To prevent padding oracle issues, standardize verification outcomes and avoid leaking details about token structure. In AdonisJS, use a single try/catch around jwt.verify and return a uniform error response. Never branch on specific token errors, and ensure all verification failures result in the same HTTP status and message.
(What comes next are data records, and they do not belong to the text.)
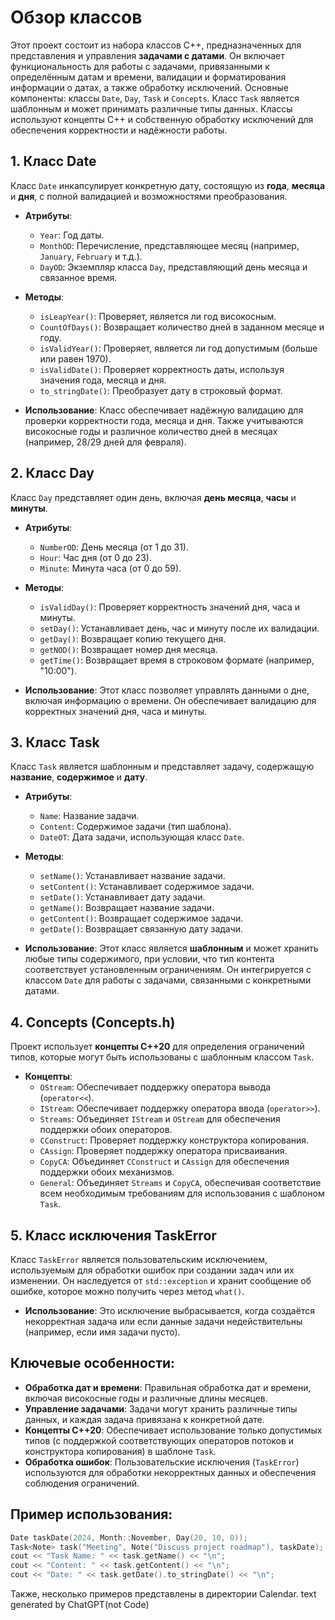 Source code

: # Обзор классов

Этот проект состоит из набора классов C++, предназначенных для представления и управления **задачами с датами**. Он включает функциональность для работы с задачами, привязанными к определённым датам и времени, валидации и форматирования информации о датах, а также обработку исключений. Основные компоненты: классы `Date`, `Day`, `Task` и `Concepts`. Класс `Task` является шаблонным и может принимать различные типы данных. Классы используют концепты C++ и собственную обработку исключений для обеспечения корректности и надёжности работы.

## 1. **Класс Date**

Класс `Date` инкапсулирует конкретную дату, состоящую из **года**, **месяца** и **дня**, с полной валидацией и возможностями преобразования.

- **Атрибуты**:
  - `Year`: Год даты.
  - `MonthOD`: Перечисление, представляющее месяц (например, `January`, `February` и т.д.).
  - `DayOD`: Экземпляр класса `Day`, представляющий день месяца и связанное время.

- **Методы**:
  - `isLeapYear()`: Проверяет, является ли год високосным.
  - `CountOfDays()`: Возвращает количество дней в заданном месяце и году.
  - `isValidYear()`: Проверяет, является ли год допустимым (больше или равен 1970).
  - `isValidDate()`: Проверяет корректность даты, используя значения года, месяца и дня.
  - `to_stringDate()`: Преобразует дату в строковый формат.

- **Использование**: Класс обеспечивает надёжную валидацию для проверки корректности года, месяца и дня. Также учитываются високосные годы и различное количество дней в месяцах (например, 28/29 дней для февраля).

## 2. **Класс Day**

Класс `Day` представляет один день, включая **день месяца**, **часы** и **минуты**.

- **Атрибуты**: 
  - `NumberOD`: День месяца (от 1 до 31).
  - `Hour`: Час дня (от 0 до 23).
  - `Minute`: Минута часа (от 0 до 59).

- **Методы**:
  - `isValidDay()`: Проверяет корректность значений дня, часа и минуты.
  - `setDay()`: Устанавливает день, час и минуту после их валидации.
  - `getDay()`: Возвращает копию текущего дня.
  - `getNOD()`: Возвращает номер дня месяца.
  - `getTime()`: Возвращает время в строковом формате (например, "10:00").

- **Использование**: Этот класс позволяет управлять данными о дне, включая информацию о времени. Он обеспечивает валидацию для корректных значений дня, часа и минуты.

## 3. **Класс Task**

Класс `Task` является шаблонным и представляет задачу, содержащую **название**, **содержимое** и **дату**.

- **Атрибуты**:
  - `Name`: Название задачи.
  - `Content`: Содержимое задачи (тип шаблона).
  - `DateOT`: Дата задачи, использующая класс `Date`.

- **Методы**:
  - `setName()`: Устанавливает название задачи.
  - `setContent()`: Устанавливает содержимое задачи.
  - `setDate()`: Устанавливает дату задачи.
  - `getName()`: Возвращает название задачи.
  - `getContent()`: Возвращает содержимое задачи.
  - `getDate()`: Возвращает связанную дату задачи.

- **Использование**: Этот класс является **шаблонным** и может хранить любые типы содержимого, при условии, что тип контента соответствует установленным ограничениям. Он интегрируется с классом `Date` для работы с задачами, связанными с конкретными датами.

## 4. **Concepts (Concepts.h)**

Проект использует **концепты C++20** для определения ограничений типов, которые могут быть использованы с шаблонным классом `Task`.

- **Концепты**:
  - `OStream`: Обеспечивает поддержку оператора вывода (`operator<<`).
  - `IStream`: Обеспечивает поддержку оператора ввода (`operator>>`).
  - `Streams`: Объединяет `IStream` и `OStream` для обеспечения поддержки обоих операторов.
  - `CConstruct`: Проверяет поддержку конструктора копирования.
  - `CAssign`: Проверяет поддержку оператора присваивания.
  - `CopyCA`: Объединяет `CConstruct` и `CAssign` для обеспечения поддержки обоих механизмов.
  - `General`: Объединяет `Streams` и `CopyCA`, обеспечивая соответствие всем необходимым требованиям для использования с шаблоном `Task`.

## 5. **Класс исключения TaskError**

Класс `TaskError` является пользовательским исключением, используемым для обработки ошибок при создании задач или их изменении. Он наследуется от `std::exception` и хранит сообщение об ошибке, которое можно получить через метод `what()`.

- **Использование**: Это исключение выбрасывается, когда создаётся некорректная задача или если данные задачи недействительны (например, если имя задачи пусто).

## Ключевые особенности:
- **Обработка дат и времени**: Правильная обработка дат и времени, включая високосные годы и различные длины месяцев.
- **Управление задачами**: Задачи могут хранить различные типы данных, и каждая задача привязана к конкретной дате.
- **Концепты C++20**: Обеспечивает использование только допустимых типов (с поддержкой соответствующих операторов потоков и конструктора копирования) в шаблоне `Task`.
- **Обработка ошибок**: Пользовательские исключения (`TaskError`) используются для обработки некорректных данных и обеспечения соблюдения ограничений.

## Пример использования:

```cpp
Date taskDate(2024, Month::November, Day(20, 10, 0));
Task<Note> task("Meeting", Note("Discuss project roadmap"), taskDate);
cout << "Task Name: " << task.getName() << "\n";
cout << "Content: " << task.getContent() << "\n";
cout << "Date: " << task.getDate().to_stringDate() << "\n";
```
Также, несколько примеров представлены в директории Calendar.
text generated by ChatGPT(not Code)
Example of vulnerable code that can act as an oracle:

import { jwt } from '@adonisjs/auth';

export async function verifyToken(ctx) {
  const token = ctx.request.header()['authorization']?.replace('Bearer ', '');
  try {
    const payload = await jwt.verify(token, ctx.authKeys.publicKey, { algorithm: 'RS256' });
    ctx.response.json(payload);
  } catch (error) {
    if (error.name === 'JsonWebTokenError' && error.message.includes('padding')) {
      ctx.response.status(400).json({ error: 'invalid padding' });
    } else {
      ctx.response.status(401).json({ error: 'invalid signature' });
    }
  }
}

The above distinguishes padding errors, creating an oracle. Fix it by using a single catch block and a generic message:

import { jwt } from '@adonisjs/auth';

export async function verifyToken(ctx) {
  const token = ctx.request.header()['authorization']?.replace('Bearer ', '');
  try {
    const payload = await jwt.verify(token, ctx.authKeys.publicKey, { algorithm: 'RS256' });
    ctx.response.json(payload);
  } catch {
    ctx.response.status(401).json({ error: 'invalid token' });
  }
}

For encrypted JWTs using jwt.encrypt, ensure the key size and algorithm match the library expectations. Use strong algorithms like RS256 or ES256 with proper key management, and avoid custom parsing of the token structure. The following demonstrates encryption and safe verification:

import { jwt } from '@adonisjs/auth';

const token = jwt.sign({ sub: userId }, ctx.authKeys.privateKey, { algorithm: 'RS256', expiresIn: '1h' });
// Transmit token to client

// Verification in a route or middleware
export async function authenticate(ctx) {
  const token = ctx.request.header()['authorization']?.replace('Bearer ', '');
  if (!token) {
    ctx.response.status(401).json({ error: 'authorization header required' });
    return;
  }
  try {
    const payload = await jwt.verify(token, ctx.authKeys.publicKey, { algorithms: ['RS256'] });
    ctx.auth.user = payload;
  } catch {
    ctx.response.status(401).json({ error: 'invalid token' });
  }
}

Additional measures include rotating keys via JWKS when feasible, enforcing HTTPS to prevent token interception, and validating claims such as iss and aud. Middleware that normalizes errors and uses constant-time comparison where relevant further reduces risk. Regular scans with tools that include LLM security checks can help detect configuration issues that may otherwise aid an attacker.